Nonequilibrium critical dynamics of the relaxational models C and D

TL;DR

This paper studies the nonequilibrium critical dynamics of models C and D, revealing conditions under which genuine nonequilibrium fixed points emerge or are suppressed, with implications for dynamic scaling and critical exponents.

Contribution

It provides a detailed analysis of nonequilibrium effects on models C and D, identifying new fixed points and scaling behaviors, especially for n=2 and n=3.

Findings

For n=1, no genuine nonequilibrium fixed point; behavior similar to equilibrium.

For n=2 and 3, lines of nonequilibrium fixed points with varying exponents emerge.

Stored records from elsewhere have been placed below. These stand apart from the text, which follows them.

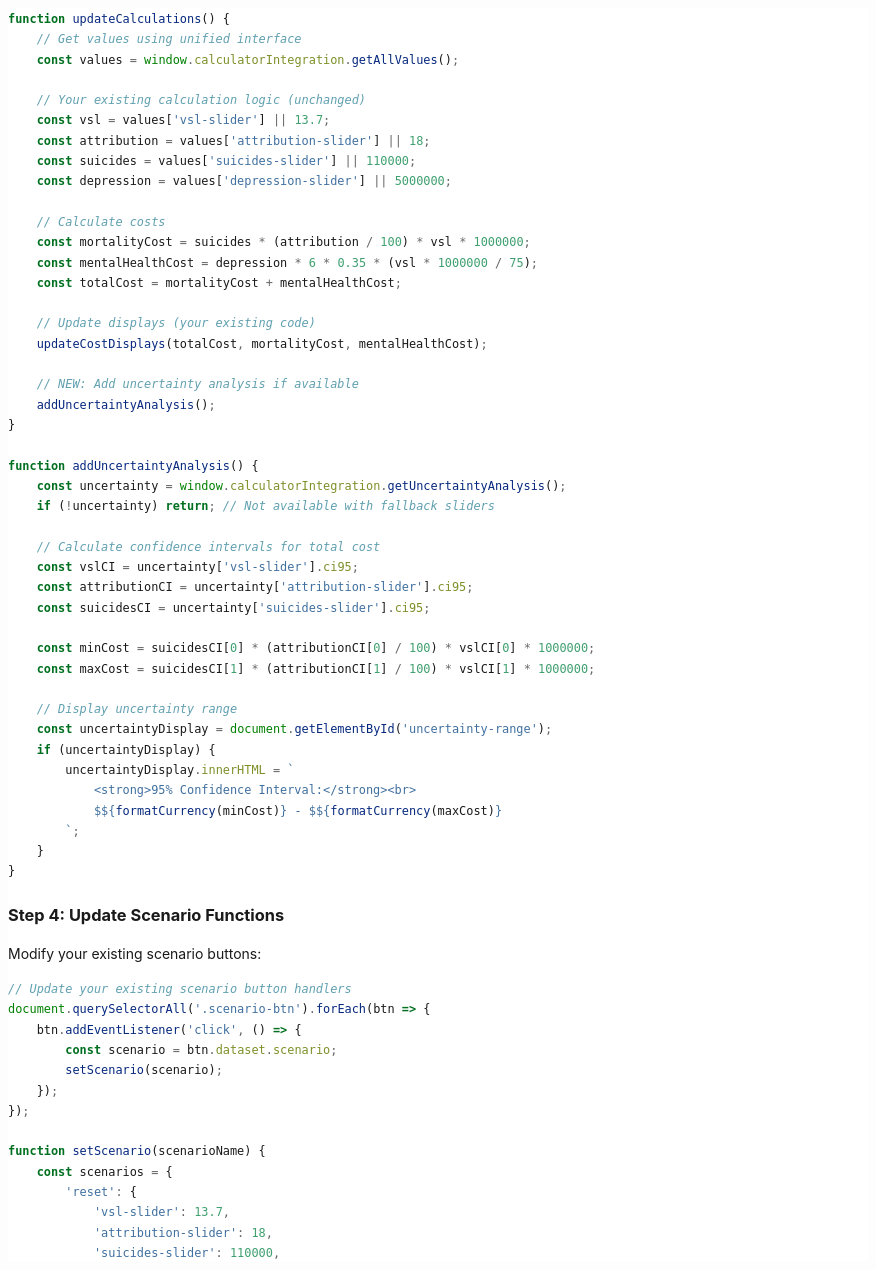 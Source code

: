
 ```javascript
function updateCalculations() {
    // Get values using unified interface
    const values = window.calculatorIntegration.getAllValues();
    
    // Your existing calculation logic (unchanged)
    const vsl = values['vsl-slider'] || 13.7;
    const attribution = values['attribution-slider'] || 18;
    const suicides = values['suicides-slider'] || 110000;
    const depression = values['depression-slider'] || 5000000;
    
    // Calculate costs
    const mortalityCost = suicides * (attribution / 100) * vsl * 1000000;
    const mentalHealthCost = depression * 6 * 0.35 * (vsl * 1000000 / 75);
    const totalCost = mortalityCost + mentalHealthCost;
    
    // Update displays (your existing code)
    updateCostDisplays(totalCost, mortalityCost, mentalHealthCost);
    
    // NEW: Add uncertainty analysis if available
    addUncertaintyAnalysis();
}

function addUncertaintyAnalysis() {
    const uncertainty = window.calculatorIntegration.getUncertaintyAnalysis();
    if (!uncertainty) return; // Not available with fallback sliders
    
    // Calculate confidence intervals for total cost
    const vslCI = uncertainty['vsl-slider'].ci95;
    const attributionCI = uncertainty['attribution-slider'].ci95;
    const suicidesCI = uncertainty['suicides-slider'].ci95;
    
    const minCost = suicidesCI[0] * (attributionCI[0] / 100) * vslCI[0] * 1000000;
    const maxCost = suicidesCI[1] * (attributionCI[1] / 100) * vslCI[1] * 1000000;
    
    // Display uncertainty range
    const uncertaintyDisplay = document.getElementById('uncertainty-range');
    if (uncertaintyDisplay) {
        uncertaintyDisplay.innerHTML = `
            <strong>95% Confidence Interval:</strong><br>
            $${formatCurrency(minCost)} - $${formatCurrency(maxCost)}
        `;
    }
}
```

### Step 4: Update Scenario Functions

Modify your existing scenario buttons:

```javascript
// Update your existing scenario button handlers
document.querySelectorAll('.scenario-btn').forEach(btn => {
    btn.addEventListener('click', () => {
        const scenario = btn.dataset.scenario;
        setScenario(scenario);
    });
});

function setScenario(scenarioName) {
    const scenarios = {
        'reset': {
            'vsl-slider': 13.7,
            'attribution-slider': 18,
            'suicides-slider': 110000,
```
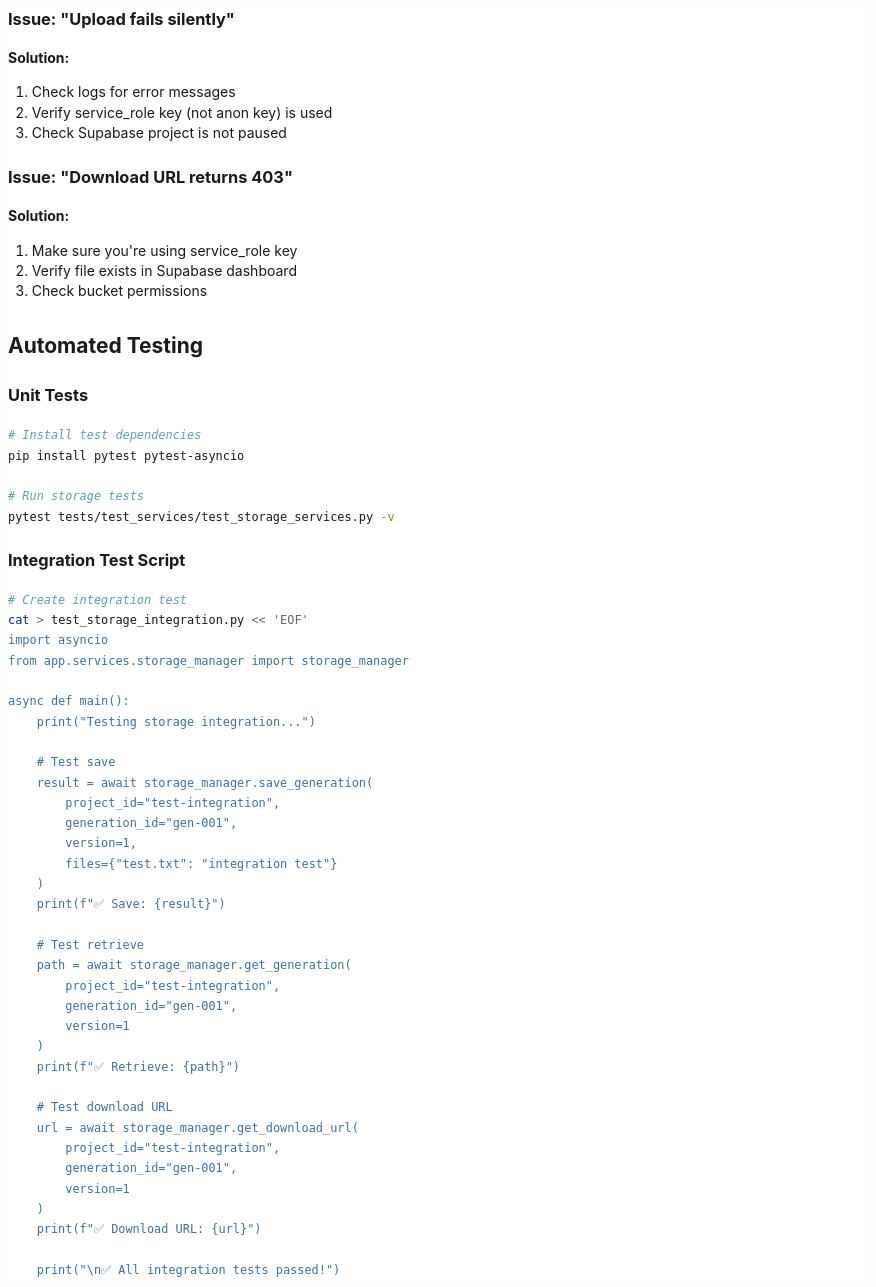 ### Issue: "Upload fails silently"

**Solution:**
1. Check logs for error messages
2. Verify service_role key (not anon key) is used
3. Check Supabase project is not paused

### Issue: "Download URL returns 403"

**Solution:**
1. Make sure you're using service_role key
2. Verify file exists in Supabase dashboard
3. Check bucket permissions

## Automated Testing

### Unit Tests

```bash
# Install test dependencies
pip install pytest pytest-asyncio

# Run storage tests
pytest tests/test_services/test_storage_services.py -v
```

### Integration Test Script

```bash
# Create integration test
cat > test_storage_integration.py << 'EOF'
import asyncio
from app.services.storage_manager import storage_manager

async def main():
    print("Testing storage integration...")
    
    # Test save
    result = await storage_manager.save_generation(
        project_id="test-integration",
        generation_id="gen-001",
        version=1,
        files={"test.txt": "integration test"}
    )
    print(f"✅ Save: {result}")
    
    # Test retrieve
    path = await storage_manager.get_generation(
        project_id="test-integration",
        generation_id="gen-001",
        version=1
    )
    print(f"✅ Retrieve: {path}")
    
    # Test download URL
    url = await storage_manager.get_download_url(
        project_id="test-integration",
        generation_id="gen-001",
        version=1
    )
    print(f"✅ Download URL: {url}")
    
    print("\n✅ All integration tests passed!")

```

Anisotropic noise leads to different critical behaviors and long-range interactions.

Abstract

We investigate the critical dynamics of the $n$-component relaxational models C and D which incorporate the coupling of a nonconserved and conserved order parameter S, respectively, to the conserved energy density rho, under nonequilibrium conditions by means of the dynamical renormalization group. Detailed balance violations can be implemented isotropically by allowing for different effective temperatures for the heat baths coupling to the slow modes. In the case of model D with conserved order parameter, the energy density fluctuations can be integrated out. For model C with scalar order parameter, in equilibrium governed by strong dynamic scaling (z_S = z_rho), we find no genuine nonequilibrium fixed point. The nonequilibrium critical dynamics of model C with n = 1 thus follows the behavior of other systems with nonconserved order parameter wherein detailed balance becomes effectively restored at the phase transition. For n >= 4, the energy density decouples from the order parameter. However, for n = 2 and n = 3, in the weak dynamic scaling regime (z_S <= z_rho) entire lines of genuine nonequilibrium model C fixed points emerge to one-loop order, which are characterized by continuously varying critical exponents. Similarly, the nonequilibrium model C with spatially anisotropic noise and n < 4 allows for continuously varying exponents, yet with strong dynamic scaling. Subjecting model D to anisotropic nonequilibrium perturbations leads to genuinely different critical behavior with softening only in subsectors of momentum space and correspondingly anisotropic scaling exponents. Similar to the two-temperature model B the effective theory at criticality can be cast into an equilibrium model D dynamics, albeit incorporating long-range interactions of the uniaxial dipolar type.